Um século de ingerência imperialista no Oriente Médio
Com a nova correlação de forças mundial, o imperialismo, encabeçado pelo imperialismo estadunidense, não tardou a lançar uma série de violentas agressões. A Guerra do Golfo, a invasão do Afeganistão, a guerra do Iraque, a destruição da Líbia, as agressões à Síria e ao Iêmen são marcos de uma ofensiva que visa criar um arco de instabilidade, caos e no Oriente Médio e Ásia Central
O ano de 2017 marca o 100º aniversário da Declaração Balfour, um dos documentos mais destrutivos do Oriente Médio no século 20. Dela decorre o plano de partição da Palestina (1947) e a criação de Israel (1948), acompanhada por um cortejo de violências e pela expulsão de centenas de milhares de palestinos.
“O Governo de Sua Majestade encara favoravelmente a criação na Palestina de um lar nacional para o povo judeu”, reza a carta dirigida pelo então ministro dos Negócios Estrangeiros britânico, Lord Arthur Balfour, ao dirigente sionista Walter Rotschild.
Recordemos brevemente o quadro histórico em que ela se insere.
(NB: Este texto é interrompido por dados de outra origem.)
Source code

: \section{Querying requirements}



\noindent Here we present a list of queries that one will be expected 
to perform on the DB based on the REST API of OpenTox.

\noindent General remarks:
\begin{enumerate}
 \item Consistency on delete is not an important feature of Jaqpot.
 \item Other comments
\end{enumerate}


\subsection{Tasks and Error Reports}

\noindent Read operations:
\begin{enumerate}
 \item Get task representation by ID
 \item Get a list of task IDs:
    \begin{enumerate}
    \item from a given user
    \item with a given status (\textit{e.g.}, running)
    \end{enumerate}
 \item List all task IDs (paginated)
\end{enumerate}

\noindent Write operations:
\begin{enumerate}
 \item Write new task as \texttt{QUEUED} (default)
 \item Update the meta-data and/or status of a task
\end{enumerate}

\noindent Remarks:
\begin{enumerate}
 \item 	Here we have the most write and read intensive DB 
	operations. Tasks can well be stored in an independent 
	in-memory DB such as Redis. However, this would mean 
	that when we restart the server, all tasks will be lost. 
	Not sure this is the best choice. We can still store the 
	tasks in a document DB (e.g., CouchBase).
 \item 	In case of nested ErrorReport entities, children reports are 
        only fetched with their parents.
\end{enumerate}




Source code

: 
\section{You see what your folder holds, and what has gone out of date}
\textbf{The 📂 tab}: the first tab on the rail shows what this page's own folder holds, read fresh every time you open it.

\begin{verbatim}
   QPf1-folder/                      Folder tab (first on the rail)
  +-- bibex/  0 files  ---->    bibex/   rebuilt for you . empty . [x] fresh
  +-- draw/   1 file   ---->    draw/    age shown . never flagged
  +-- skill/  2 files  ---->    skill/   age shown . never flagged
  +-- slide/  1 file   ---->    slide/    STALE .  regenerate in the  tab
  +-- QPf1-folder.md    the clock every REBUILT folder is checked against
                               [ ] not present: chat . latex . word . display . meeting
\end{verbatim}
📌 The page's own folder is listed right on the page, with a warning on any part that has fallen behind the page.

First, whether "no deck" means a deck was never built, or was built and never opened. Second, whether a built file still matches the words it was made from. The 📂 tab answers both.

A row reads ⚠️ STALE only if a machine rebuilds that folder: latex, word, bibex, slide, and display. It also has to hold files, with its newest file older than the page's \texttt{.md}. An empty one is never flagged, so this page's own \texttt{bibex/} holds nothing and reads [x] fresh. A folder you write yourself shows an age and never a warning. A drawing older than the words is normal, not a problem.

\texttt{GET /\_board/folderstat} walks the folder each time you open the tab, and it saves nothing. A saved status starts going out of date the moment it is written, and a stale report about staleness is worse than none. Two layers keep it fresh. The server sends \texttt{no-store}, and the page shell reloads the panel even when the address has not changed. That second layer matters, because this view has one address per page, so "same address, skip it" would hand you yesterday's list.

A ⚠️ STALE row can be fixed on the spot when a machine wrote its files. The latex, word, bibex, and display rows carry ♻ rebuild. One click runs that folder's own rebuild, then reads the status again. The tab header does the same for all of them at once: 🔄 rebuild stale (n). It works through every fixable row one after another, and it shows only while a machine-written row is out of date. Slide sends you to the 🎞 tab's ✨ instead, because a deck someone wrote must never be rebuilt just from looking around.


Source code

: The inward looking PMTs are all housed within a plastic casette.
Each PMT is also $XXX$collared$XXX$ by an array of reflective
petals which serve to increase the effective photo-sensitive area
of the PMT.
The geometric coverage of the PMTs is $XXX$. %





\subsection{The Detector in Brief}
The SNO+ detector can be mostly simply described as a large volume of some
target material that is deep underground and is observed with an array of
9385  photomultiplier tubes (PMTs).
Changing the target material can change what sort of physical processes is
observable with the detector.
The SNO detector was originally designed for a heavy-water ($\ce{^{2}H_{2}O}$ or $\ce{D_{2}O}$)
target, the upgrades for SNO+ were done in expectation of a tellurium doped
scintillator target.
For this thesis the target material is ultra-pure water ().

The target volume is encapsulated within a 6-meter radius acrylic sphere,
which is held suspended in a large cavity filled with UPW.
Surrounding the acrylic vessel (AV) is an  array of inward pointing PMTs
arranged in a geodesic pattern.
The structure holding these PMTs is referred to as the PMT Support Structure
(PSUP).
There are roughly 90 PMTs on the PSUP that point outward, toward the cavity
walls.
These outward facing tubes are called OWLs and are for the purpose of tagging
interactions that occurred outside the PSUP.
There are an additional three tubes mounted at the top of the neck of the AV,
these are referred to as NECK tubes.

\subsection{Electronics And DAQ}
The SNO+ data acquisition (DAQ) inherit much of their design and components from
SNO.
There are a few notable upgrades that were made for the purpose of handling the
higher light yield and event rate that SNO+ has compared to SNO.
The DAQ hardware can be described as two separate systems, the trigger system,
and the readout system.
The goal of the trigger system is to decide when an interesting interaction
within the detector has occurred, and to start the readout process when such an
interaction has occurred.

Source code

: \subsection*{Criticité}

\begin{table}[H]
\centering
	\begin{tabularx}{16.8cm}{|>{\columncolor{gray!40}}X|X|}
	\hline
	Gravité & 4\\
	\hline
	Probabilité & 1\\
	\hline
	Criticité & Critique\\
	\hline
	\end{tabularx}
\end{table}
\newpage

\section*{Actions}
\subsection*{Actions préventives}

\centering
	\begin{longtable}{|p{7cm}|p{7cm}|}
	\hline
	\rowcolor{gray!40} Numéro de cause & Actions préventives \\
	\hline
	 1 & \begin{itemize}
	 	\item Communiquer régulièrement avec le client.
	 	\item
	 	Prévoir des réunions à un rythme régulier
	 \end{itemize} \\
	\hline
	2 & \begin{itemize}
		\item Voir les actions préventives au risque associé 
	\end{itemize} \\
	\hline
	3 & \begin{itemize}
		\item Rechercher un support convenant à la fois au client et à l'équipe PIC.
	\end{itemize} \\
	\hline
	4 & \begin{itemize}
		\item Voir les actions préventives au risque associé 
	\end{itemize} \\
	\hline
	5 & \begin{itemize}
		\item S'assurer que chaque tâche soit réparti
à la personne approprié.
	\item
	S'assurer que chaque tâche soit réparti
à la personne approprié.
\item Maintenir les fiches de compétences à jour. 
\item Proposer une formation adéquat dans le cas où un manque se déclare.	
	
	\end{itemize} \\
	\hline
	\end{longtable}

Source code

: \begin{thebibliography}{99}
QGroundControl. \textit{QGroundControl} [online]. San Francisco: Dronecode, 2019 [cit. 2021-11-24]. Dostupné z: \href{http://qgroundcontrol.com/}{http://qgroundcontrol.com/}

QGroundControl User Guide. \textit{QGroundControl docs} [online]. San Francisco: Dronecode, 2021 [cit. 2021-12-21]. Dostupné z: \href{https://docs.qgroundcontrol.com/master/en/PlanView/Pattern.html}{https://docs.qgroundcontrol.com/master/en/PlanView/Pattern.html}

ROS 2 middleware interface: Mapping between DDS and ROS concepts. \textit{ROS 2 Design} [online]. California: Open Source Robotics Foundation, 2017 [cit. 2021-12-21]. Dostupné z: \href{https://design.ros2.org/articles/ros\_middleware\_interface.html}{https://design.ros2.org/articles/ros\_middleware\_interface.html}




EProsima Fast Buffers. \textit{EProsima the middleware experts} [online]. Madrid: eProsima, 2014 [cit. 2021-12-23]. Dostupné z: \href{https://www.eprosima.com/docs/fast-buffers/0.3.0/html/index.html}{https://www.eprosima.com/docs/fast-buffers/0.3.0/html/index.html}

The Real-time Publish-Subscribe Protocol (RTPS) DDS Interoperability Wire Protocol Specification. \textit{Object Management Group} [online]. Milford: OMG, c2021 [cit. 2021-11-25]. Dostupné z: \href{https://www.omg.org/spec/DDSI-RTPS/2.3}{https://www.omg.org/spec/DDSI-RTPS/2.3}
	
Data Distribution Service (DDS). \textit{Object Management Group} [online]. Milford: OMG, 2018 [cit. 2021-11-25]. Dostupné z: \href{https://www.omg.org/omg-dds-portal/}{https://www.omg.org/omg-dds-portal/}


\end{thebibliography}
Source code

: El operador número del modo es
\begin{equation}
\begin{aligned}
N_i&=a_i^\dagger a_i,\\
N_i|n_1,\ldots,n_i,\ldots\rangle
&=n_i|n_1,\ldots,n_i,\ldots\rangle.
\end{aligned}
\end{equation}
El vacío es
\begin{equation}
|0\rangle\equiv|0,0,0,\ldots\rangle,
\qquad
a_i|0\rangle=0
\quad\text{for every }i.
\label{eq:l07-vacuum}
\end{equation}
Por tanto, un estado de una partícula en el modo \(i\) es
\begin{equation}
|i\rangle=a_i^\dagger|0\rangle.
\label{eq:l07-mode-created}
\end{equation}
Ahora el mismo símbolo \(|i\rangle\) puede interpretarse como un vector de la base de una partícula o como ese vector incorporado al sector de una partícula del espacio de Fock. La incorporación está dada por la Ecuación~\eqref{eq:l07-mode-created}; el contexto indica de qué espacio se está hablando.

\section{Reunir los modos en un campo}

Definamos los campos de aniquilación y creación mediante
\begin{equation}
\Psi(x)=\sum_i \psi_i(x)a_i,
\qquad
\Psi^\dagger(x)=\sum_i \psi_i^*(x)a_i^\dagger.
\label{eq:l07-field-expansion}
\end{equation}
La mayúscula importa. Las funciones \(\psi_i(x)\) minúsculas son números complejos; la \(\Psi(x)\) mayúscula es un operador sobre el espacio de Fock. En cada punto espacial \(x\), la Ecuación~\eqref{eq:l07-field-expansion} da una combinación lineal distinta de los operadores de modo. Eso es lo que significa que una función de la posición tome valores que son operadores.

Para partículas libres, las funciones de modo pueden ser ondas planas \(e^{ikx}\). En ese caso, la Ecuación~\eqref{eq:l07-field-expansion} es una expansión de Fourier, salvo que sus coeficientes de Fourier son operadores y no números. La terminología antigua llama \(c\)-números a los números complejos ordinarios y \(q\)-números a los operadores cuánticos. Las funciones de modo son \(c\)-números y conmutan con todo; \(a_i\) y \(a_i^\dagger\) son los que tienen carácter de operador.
No início do século 20 o Oriente Médio árabe fazia parte do Império Otomano. Ao eclodir a Primeira Guerra Mundial, os britânicos queriam manter aberta a rota terrestre para a sua colônia da Índia, proteger o acesso ao petróleo iraquiano e persa e impedir que a ele tivessem acesso os alemães, aliados dos turcos. Procuraram para isso o apoio dos árabes na guerra contra os turcos. Em 1915-1916, o alto-comissário britânico no Egito, Sir Henry McMahon, estabeleceu correspondência com o xerife* Hussein, emir de Meca, prometendo à sua família (os hachemitas) um papel dirigente no Oriente Médio. Em 1916 os hachemitas, com a colaboração do famoso militar britânico T. E. Lawrence, lançaram uma guerra contra os turcos.
Porém, ao mesmo tempo que faziam promessas aos árabes, os britânicos mantinham negociações secretas com os franceses para a partilha do Oriente Médio após a derrota dos otomanos. O acordo Sykes-Picot, concluído secretamente em maio de 1916, dividia o Oriente Médio árabe em novas entidades políticas e em esferas de influência das duas potências (a Palestina ficaria sob domínio colonial conjunto).
Mas a verdade veio à tona ainda antes de terminada a guerra. Em novembro de 1917, os bolcheviques, tendo tomado o poder, tornaram público o acordo Sykes-Picot; de fato, também o Império Russo, aliado da França e da Grã-Bretanha na Tríplice Entente, deveria abocanhar uma parte dos despojos.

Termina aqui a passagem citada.